Saturday, January 12, 2013

Aunt Thelma Story

Many of our readers will remember that my Aunt Thelma died in November of last year, less than one month short of her 100th birthday (see for more information).

I promised I would share a photo and a story. My cousin Becky sent me the following picture, taken in April of 2012. It shows five generations of Aunt Thelma's family. From left to right they are Susan (granddaughter), April (great-granddaughter), Jackson (great-great-grandson), Thelma, Brooks (great-grandson), James (Becky's husband), & Becky (daughter).

Becky also shared the following photo, taken on Ocracoke in 1914. Aunt Thelma is on the left, my Aunt Delia is in the middle, and my father, Lawton, is on the right. 

Now for the story: About 20 years ago, when Aunt Thelma and my father were both in their 80s, Aunt Thelma came back to the island for a visit.

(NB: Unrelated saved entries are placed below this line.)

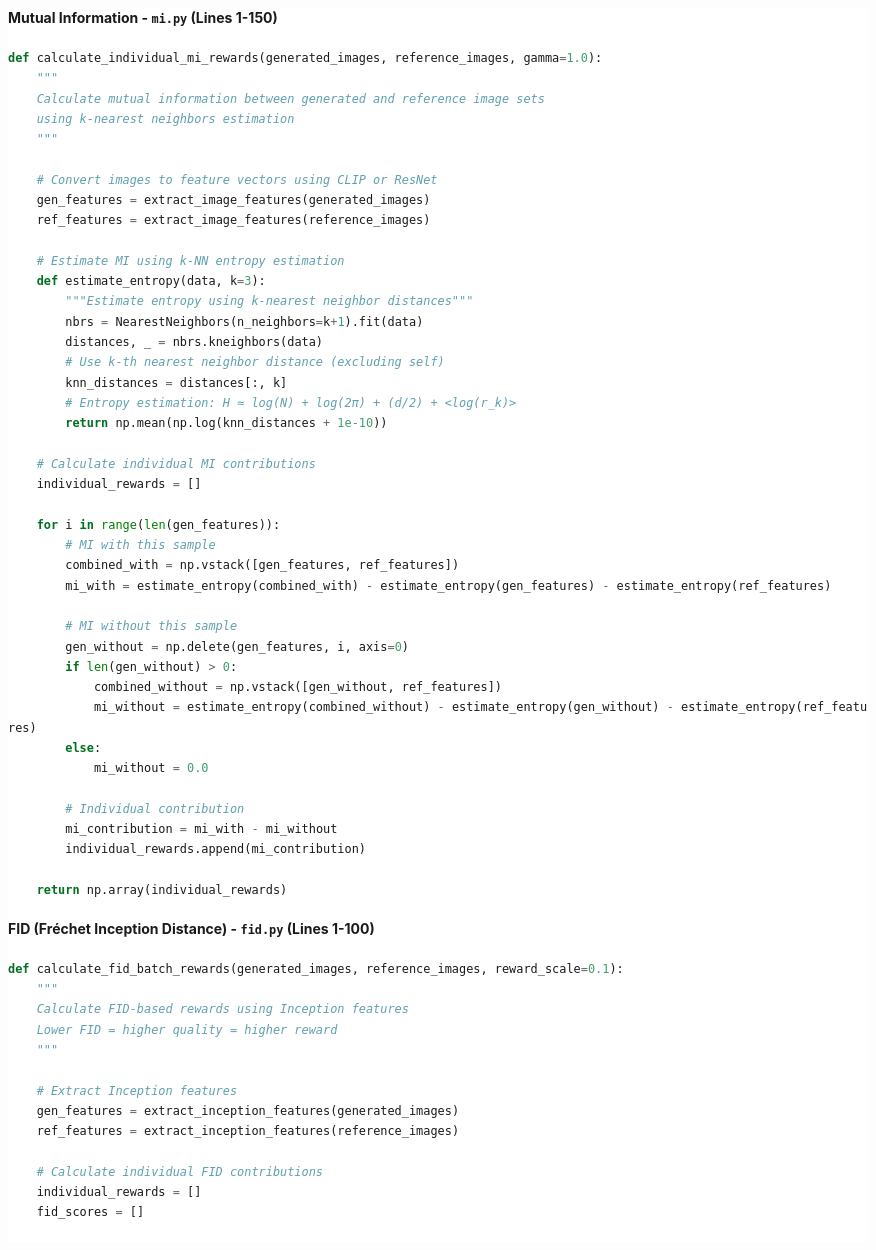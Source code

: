 #### **Mutual Information** - `mi.py` (Lines 1-150)
```python
def calculate_individual_mi_rewards(generated_images, reference_images, gamma=1.0):
    """
    Calculate mutual information between generated and reference image sets
    using k-nearest neighbors estimation
    """
    
    # Convert images to feature vectors using CLIP or ResNet
    gen_features = extract_image_features(generated_images)
    ref_features = extract_image_features(reference_images) 
    
    # Estimate MI using k-NN entropy estimation
    def estimate_entropy(data, k=3):
        """Estimate entropy using k-nearest neighbor distances"""
        nbrs = NearestNeighbors(n_neighbors=k+1).fit(data)
        distances, _ = nbrs.kneighbors(data)
        # Use k-th nearest neighbor distance (excluding self)
        knn_distances = distances[:, k]
        # Entropy estimation: H ≈ log(N) + log(2π) + (d/2) + <log(r_k)>
        return np.mean(np.log(knn_distances + 1e-10))
    
    # Calculate individual MI contributions
    individual_rewards = []
    
    for i in range(len(gen_features)):
        # MI with this sample
        combined_with = np.vstack([gen_features, ref_features])
        mi_with = estimate_entropy(combined_with) - estimate_entropy(gen_features) - estimate_entropy(ref_features)
        
        # MI without this sample
        gen_without = np.delete(gen_features, i, axis=0)
        if len(gen_without) > 0:
            combined_without = np.vstack([gen_without, ref_features])
            mi_without = estimate_entropy(combined_without) - estimate_entropy(gen_without) - estimate_entropy(ref_features)
        else:
            mi_without = 0.0
            
        # Individual contribution
        mi_contribution = mi_with - mi_without
        individual_rewards.append(mi_contribution)
    
    return np.array(individual_rewards)
```

#### **FID (Fréchet Inception Distance)** - `fid.py` (Lines 1-100)
```python
def calculate_fid_batch_rewards(generated_images, reference_images, reward_scale=0.1):
    """
    Calculate FID-based rewards using Inception features
    Lower FID = higher quality = higher reward
    """
    
    # Extract Inception features
    gen_features = extract_inception_features(generated_images)
    ref_features = extract_inception_features(reference_images)
    
    # Calculate individual FID contributions
    individual_rewards = []
    fid_scores = []
    
```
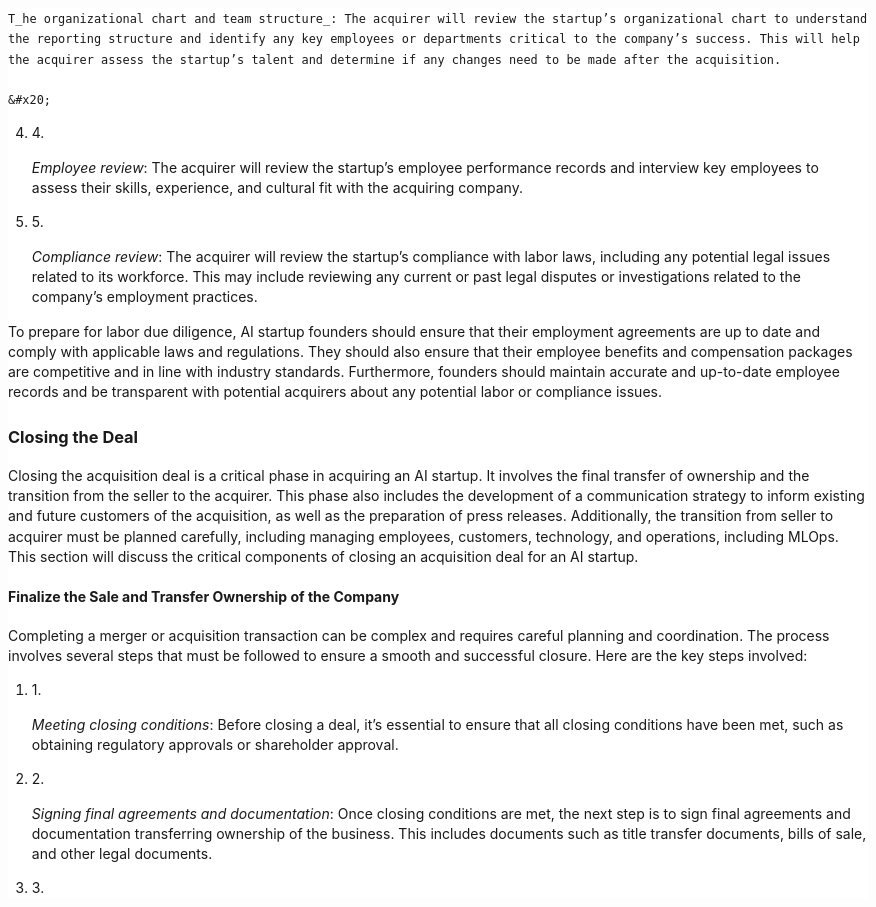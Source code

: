     T_he organizational chart and team structure_: The acquirer will review the startup’s organizational chart to understand the reporting structure and identify any key employees or departments critical to the company’s success. This will help the acquirer assess the startup’s talent and determine if any changes need to be made after the acquisition.

    &#x20;
4.  4\.

    _Employee review_: The acquirer will review the startup’s employee performance records and interview key employees to assess their skills, experience, and cultural fit with the acquiring company.

    &#x20;
5.  5\.

    _Compliance review_: The acquirer will review the startup’s compliance with labor laws, including any potential legal issues related to its workforce. This may include reviewing any current or past legal disputes or investigations related to the company’s employment practices.

    &#x20;

To prepare for labor due diligence, AI startup founders should ensure that their employment agreements are up to date and comply with applicable laws and regulations. They should also ensure that their employee benefits and compensation packages are competitive and in line with industry standards. Furthermore, founders should maintain accurate and up-to-date employee records and be transparent with potential acquirers about any potential labor or compliance issues.

### Closing the Deal

Closing the acquisition deal is a critical phase in acquiring an AI startup. It involves the final transfer of ownership and the transition from the seller to the acquirer. This phase also includes the development of a communication strategy to inform existing and future customers of the acquisition, as well as the preparation of press releases. Additionally, the transition from seller to acquirer must be planned carefully, including managing employees, customers, technology, and operations, including MLOps. This section will discuss the critical components of closing an acquisition deal for an AI startup.

#### Finalize the Sale and Transfer Ownership of the Company

Completing a merger or acquisition transaction can be complex and requires careful planning and coordination. The process involves several steps that must be followed to ensure a smooth and successful closure. Here are the key steps involved:

1.  1\.

    _Meeting closing conditions_: Before closing a deal, it’s essential to ensure that all closing conditions have been met, such as obtaining regulatory approvals or shareholder approval.

    &#x20;
2.  2\.

    _Signing final agreements and documentation_: Once closing conditions are met, the next step is to sign final agreements and documentation transferring ownership of the business. This includes documents such as title transfer documents, bills of sale, and other legal documents.

    &#x20;
3.  3\.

She stayed with my father. One evening, after dinner, we were all sitting in the living room reading the newspaper. My dad had the sports section, I was looking at the front page, and Aunt Thelma was engaged with the "Lifestyle" section.

After a few minutes I heard Aunt Thelma chuckling. Her chuckle soon became a full-bodied laugh. "Aunt Thelma," I asked, "what is so funny?"

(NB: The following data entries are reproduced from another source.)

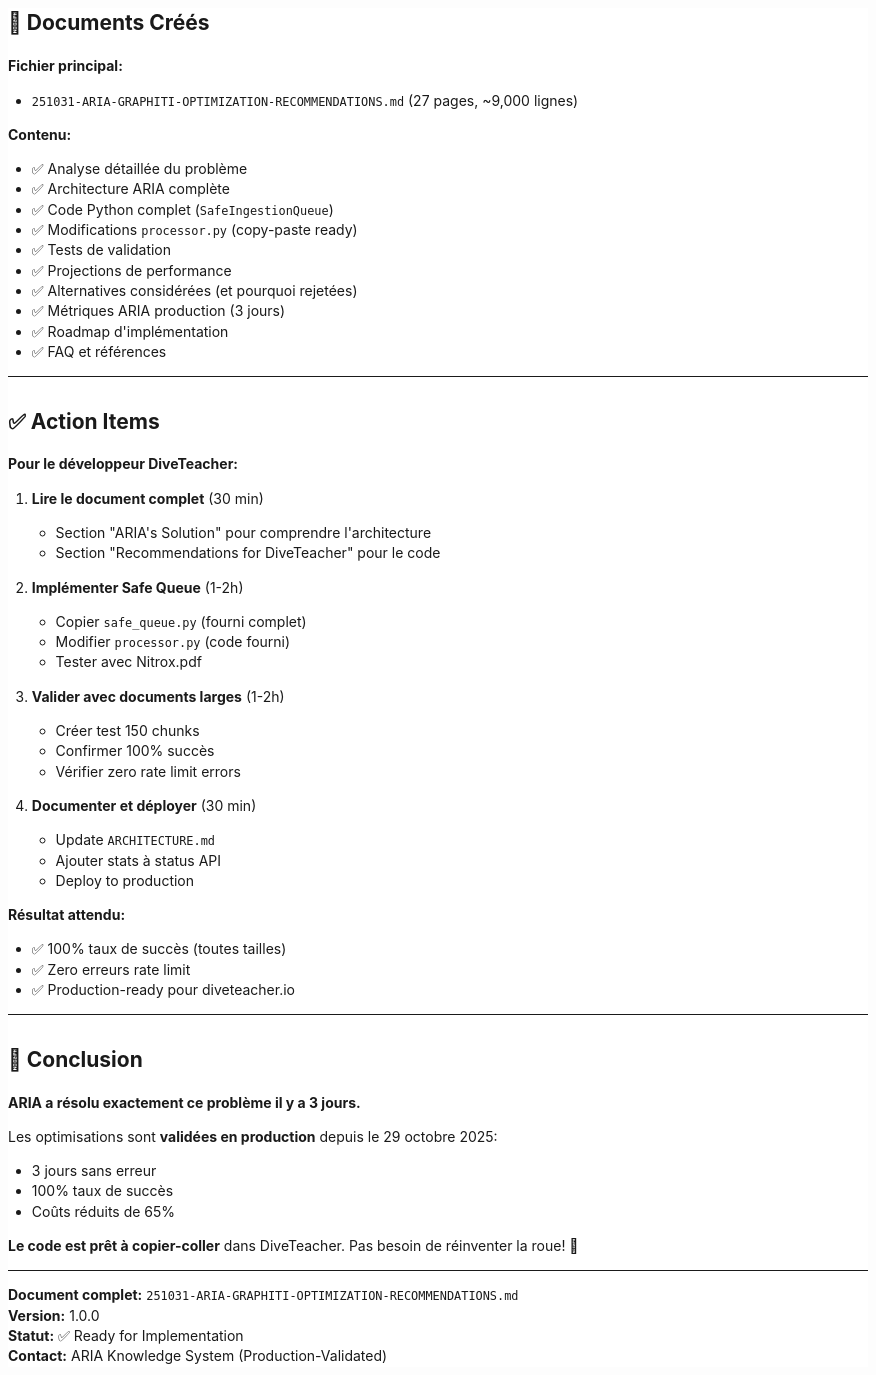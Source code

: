 ## 📁 Documents Créés

**Fichier principal:**
- `251031-ARIA-GRAPHITI-OPTIMIZATION-RECOMMENDATIONS.md` (27 pages, ~9,000 lignes)

**Contenu:**
- ✅ Analyse détaillée du problème
- ✅ Architecture ARIA complète
- ✅ Code Python complet (`SafeIngestionQueue`)
- ✅ Modifications `processor.py` (copy-paste ready)
- ✅ Tests de validation
- ✅ Projections de performance
- ✅ Alternatives considérées (et pourquoi rejetées)
- ✅ Métriques ARIA production (3 jours)
- ✅ Roadmap d'implémentation
- ✅ FAQ et références

---

## ✅ Action Items

**Pour le développeur DiveTeacher:**

1. **Lire le document complet** (30 min)
   - Section "ARIA's Solution" pour comprendre l'architecture
   - Section "Recommendations for DiveTeacher" pour le code

2. **Implémenter Safe Queue** (1-2h)
   - Copier `safe_queue.py` (fourni complet)
   - Modifier `processor.py` (code fourni)
   - Tester avec Nitrox.pdf

3. **Valider avec documents larges** (1-2h)
   - Créer test 150 chunks
   - Confirmer 100% succès
   - Vérifier zero rate limit errors

4. **Documenter et déployer** (30 min)
   - Update `ARCHITECTURE.md`
   - Ajouter stats à status API
   - Deploy to production

**Résultat attendu:**
- ✅ 100% taux de succès (toutes tailles)
- ✅ Zero erreurs rate limit
- ✅ Production-ready pour diveteacher.io

---

## 🎉 Conclusion

**ARIA a résolu exactement ce problème il y a 3 jours.**

Les optimisations sont **validées en production** depuis le 29 octobre 2025:
- 3 jours sans erreur
- 100% taux de succès
- Coûts réduits de 65%

**Le code est prêt à copier-coller** dans DiveTeacher. Pas besoin de réinventer la roue! 🚀

---

**Document complet:** `251031-ARIA-GRAPHITI-OPTIMIZATION-RECOMMENDATIONS.md`  
**Version:** 1.0.0  
**Statut:** ✅ Ready for Implementation  
**Contact:** ARIA Knowledge System (Production-Validated)


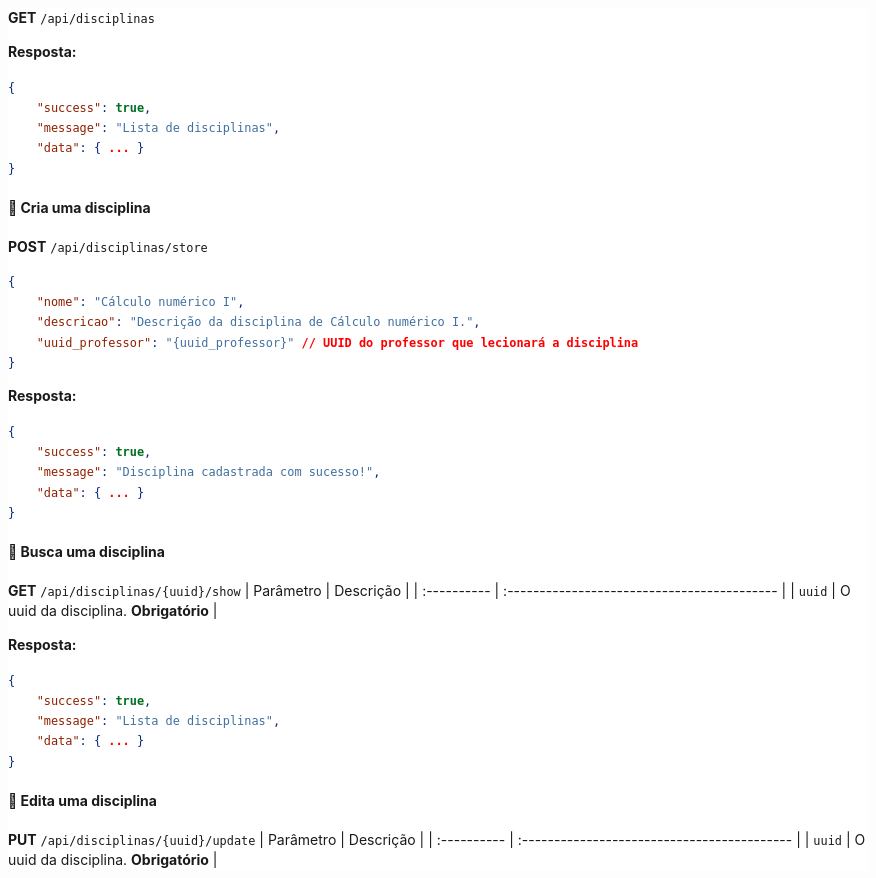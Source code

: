 **GET** `/api/disciplinas`

**Resposta:**

```json
{
    "success": true,
    "message": "Lista de disciplinas",
    "data": { ... }
}
```

#### 🔹 Cria uma disciplina

**POST** `/api/disciplinas/store`

```json
{
    "nome": "Cálculo numérico I",
    "descricao": "Descrição da disciplina de Cálculo numérico I.",
    "uuid_professor": "{uuid_professor}" // UUID do professor que lecionará a disciplina
}
```

**Resposta:**

```json
{
    "success": true,
    "message": "Disciplina cadastrada com sucesso!",
    "data": { ... }
}
```

#### 🔹 Busca uma disciplina

**GET** `/api/disciplinas/{uuid}/show`
| Parâmetro | Descrição |
| :---------- | :------------------------------------------ |
| `uuid` | O uuid da disciplina. **Obrigatório** |

**Resposta:**

```json
{
    "success": true,
    "message": "Lista de disciplinas",
    "data": { ... }
}

```

#### 🔹 Edita uma disciplina

**PUT** `/api/disciplinas/{uuid}/update`
| Parâmetro | Descrição |
| :---------- | :------------------------------------------ |
| `uuid` | O uuid da disciplina. **Obrigatório** |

"I am reading 'Dear Abby'" she said, and then proceeded to read aloud the letters. They were all from married couples in their 30s and 40s who had given up sex...and didn't miss it.

When she was finished she folded up the newspaper, laid it in her lap, and fixed me with her impish gaze.

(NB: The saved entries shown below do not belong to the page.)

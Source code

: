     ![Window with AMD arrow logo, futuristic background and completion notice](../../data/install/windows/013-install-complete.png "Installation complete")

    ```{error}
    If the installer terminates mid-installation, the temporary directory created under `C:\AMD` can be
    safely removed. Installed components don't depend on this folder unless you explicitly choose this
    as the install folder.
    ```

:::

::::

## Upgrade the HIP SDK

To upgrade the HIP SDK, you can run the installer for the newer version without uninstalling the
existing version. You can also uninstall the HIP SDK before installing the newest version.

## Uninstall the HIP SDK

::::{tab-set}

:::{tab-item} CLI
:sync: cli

"I can tell you one thing, honey," she said. "There weren't no Howards in that bunch!"

Our latest Ocracoke Newsletter is the story of the day Charles Lindbergh landed on Ocracoke. You can read it here:


  1. Anonymous8:18 AM


  2. Anonymous8:26 AM

    Great story and great photos. As for the shot from 1914, I presume that was made on the island, which somewhat begs a question of the emergence of photography on Ocracoke. I know from recently looking at old family photos that many were shot at local small-town studios here in PA. Any insight into the development of photography as a business on the island, or insight into the prevalence (or scarcity) of cameras and photographers on and around Ocracoke way back when?

    Thanks, as always, Philip. Look forward to a new year of learning more about Ocracoke.

  3. I am told that traveling photographers visited Ocracoke in the early part of the twentieth century. A number of islanders have family portraits in similar frames. It has only been in recent years that Ocracoke has had resident professional photographers.

  4. Juanita6:32 PM

    Thanks for the pictures. I have never seen the picture taken in 1914. Great to have a picture taken when they were young.

  5. Anonymous9:05 PM

    Philip,Thanks for the Aunt Thelma Story. My mother was charismatic, generous, zippy, red-blooded, vivacious, spirited, affable, a social butterfly, wickedly humorous, good-natured, occasionally cantankorous, charming, captivating, commendatory, beautiful, lovable and loving. She loved God. I am most thankful that she was MY mother...Becky

  6. Becky, I am thankful that she was my aunt. She always added color, excitment, and laughs to any gathering. She was one of a kind!